In [1]:
import numpy as np
import os
import uvicorn
import torch
import torch.nn as nn

from utils import count_letters, print_line, read_inputs, score

In [2]:
class Tokeniser:
    """
    A class for encoding and decoding strings into tokens for model input.

    Attributes
    ----------
    length : int
        Expected length of input strings. Defaults to 20.
    char_to_id : dict
        Dictionary mapping characters to their corresponding token IDs.
    id_to_char : dict
        Dictionary mapping token IDs to their corresponding characters.

    Methods
    -------
    encode(string: str) -> torch.Tensor
        Encodes a string into a tensor of token IDs.
    
    decode(tokens: torch.Tensor) -> str
        Decodes a tensor of token IDs into a string.
    """
    def __init__(self, length: int = 20):
        """
        Initialises the tokeniser, defining the vocabulary.

        Parameters
        ----------
        length : int, optional
            Expected length of input strings. Defaults to 20.
        """
        self.length = length
        
        vocab = [chr(ord('a') + i) for i in range(0, 26)] + [' '] # vocab of lowerchase chars and space

        self.char_to_id = {ch: i for i, ch in enumerate(vocab)} # dictionary of character to token id
        self.id_to_char = {i: ch for i, ch in enumerate(vocab)} # dictionary of token id to character
    
    def encode(self, string: str) -> torch.Tensor:
        """
        Encodes a string into a tensor of token IDs.

        Parameters
        ----------
        string : str
            The input string to encode.
        
        Returns
        -------
        torch.Tensor (shape [self.length])
            A tensor containing the token IDs corresponding to input string.
            
        Raises
        ------
        ValueError
            If 'string' is not 'self.length' characters long.
            If 'string' contains out-of-vocabulary characters.
        """
        if len(string) != self.length: # ensure input string is correct length
            raise ValueError(f"Input string must be exactly {self.length} characters long, but got {len(string)} characters.")
        
        try:
            tokens_list = [self.char_to_id[c] for c in string] # convert string to tokens list
        except KeyError as e:
            raise ValueError(f"Out of vocabulary character encountered: '{e.args[0]}'")
        
        tokens_tensor = torch.tensor(tokens_list, dtype=torch.long) # convert token list into tensor
        return tokens_tensor
    
    def decode(self, tokens: torch.Tensor) -> str:
        """
        Decodes a tensor of token IDs into a string.

        Parameters
        ----------
        tokens : torch.Tensor
            A tensor containing token IDs to decode.
        
        Returns
        -------
        str
            A decoded string corresponding to input tokens.
        """
        return "".join([self.id_to_char[i.item()] for i in tokens])

In [3]:
train_inputs = read_inputs("../../data/train.txt")
test_inputs = read_inputs("../../data/test.txt")

10000 lines read
--------------------------------------------------------------------------------
1000 lines read
--------------------------------------------------------------------------------


In [4]:
tokeniser = Tokeniser()
print(tokeniser.encode(train_inputs[0]))
print(tokeniser.decode(tokeniser.encode(train_inputs[0])))

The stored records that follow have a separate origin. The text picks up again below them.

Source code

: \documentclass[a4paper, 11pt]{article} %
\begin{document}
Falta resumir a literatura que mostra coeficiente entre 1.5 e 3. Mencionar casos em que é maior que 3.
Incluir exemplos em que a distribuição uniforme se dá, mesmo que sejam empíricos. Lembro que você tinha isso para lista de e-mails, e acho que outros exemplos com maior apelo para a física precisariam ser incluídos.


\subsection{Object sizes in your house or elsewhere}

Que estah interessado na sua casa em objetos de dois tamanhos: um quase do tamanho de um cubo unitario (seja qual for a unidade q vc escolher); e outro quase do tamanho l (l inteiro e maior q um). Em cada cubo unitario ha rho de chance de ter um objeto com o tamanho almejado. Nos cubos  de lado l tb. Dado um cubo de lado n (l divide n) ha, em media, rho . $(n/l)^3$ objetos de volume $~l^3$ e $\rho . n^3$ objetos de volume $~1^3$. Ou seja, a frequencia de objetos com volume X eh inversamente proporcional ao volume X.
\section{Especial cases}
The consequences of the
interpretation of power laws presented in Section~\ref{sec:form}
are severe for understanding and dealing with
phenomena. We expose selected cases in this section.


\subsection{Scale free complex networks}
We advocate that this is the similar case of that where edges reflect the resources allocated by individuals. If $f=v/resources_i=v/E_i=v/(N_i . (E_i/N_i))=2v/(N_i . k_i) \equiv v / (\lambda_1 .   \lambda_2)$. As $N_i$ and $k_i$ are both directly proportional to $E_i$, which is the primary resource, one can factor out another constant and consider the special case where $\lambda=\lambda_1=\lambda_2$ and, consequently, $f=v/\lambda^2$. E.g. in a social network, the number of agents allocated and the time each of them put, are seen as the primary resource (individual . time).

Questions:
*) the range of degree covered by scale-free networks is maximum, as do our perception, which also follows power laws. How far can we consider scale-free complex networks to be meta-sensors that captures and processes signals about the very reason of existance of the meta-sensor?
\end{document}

tensor([12,  0, 13, 26, 12,  0, 13, 24, 26,  8, 13, 26, 19,  7,  4, 26,  0, 13,
         0, 17])
man many in the anar


In [5]:
def batch_tensor(tensor_list, batch_size) -> torch.Tensor:
    """
    Converts a list of 1D tensors into a batched 3D tensor. Used with 'process_dataset'.

    Parameters
    ----------
    tensor_list : list of torch.Tensor
        A list of 1D tensors to be batched together.
    batch_size : int
        The number of tensors to include in each batch.
    
    Returns
    -------
    torch.Tensor (shape [num_batches, batch_size, tensor_length])
        A 3D batched tensor, grouping each input tensor into groups of size 'batch_size'.
    """
    tensor_stacked = torch.stack(tensor_list) # convert list of 1D tensors to stacked 2D tensor
    
    num_batches = len(tensor_stacked) // batch_size # find whole number of batches (may trim last items)
    excess_items = len(tensor_stacked) % batch_size # calculate number of extra items which don't fit into batches
    if excess_items != 0:
        print(f"Trimming last {excess_items} items to ensure equal batch sizes.")
        tensor_stacked = tensor_stacked[:-excess_items] # trim tensor
    
    batched_tensor = tensor_stacked.view(num_batches, batch_size, -1) # reshape 2D tensor into batched 3D tensor
    return batched_tensor
    

def process_dataset(inputs, tokeniser, batch_size = 4) -> dict:
    """
    Processes raw data into input tokens and labels, creating a dataset dictionary of batched tensors.

    Parameters
    ----------
    inputs : list of str
        Train or test data examples split into a list.
    tokeniser : Tokeniser
        An instance of the Tokeniser class used to encode the input.
    batch_size : int, optional
        The number of items to include in each batch. Defaults to 4.

    Returns
    -------
    dict
        - 'input_ids' : torch.Tensor (shape [num_batches, batch_size, tensor_length])
            The batched tensor of tokenised input strings.
        - 'labels' : torch.Tensor (shape [num_batches, batch_size, tensor_length])
            The batched tensor of labels corresponding to input IDs.
    
    Raises
    ------
    ValueError
        If length of 'inputs' is less than 'batch_size'.
    """
    
    if len(inputs) < batch_size:
        raise ValueError("Input list is too short for a single batch.")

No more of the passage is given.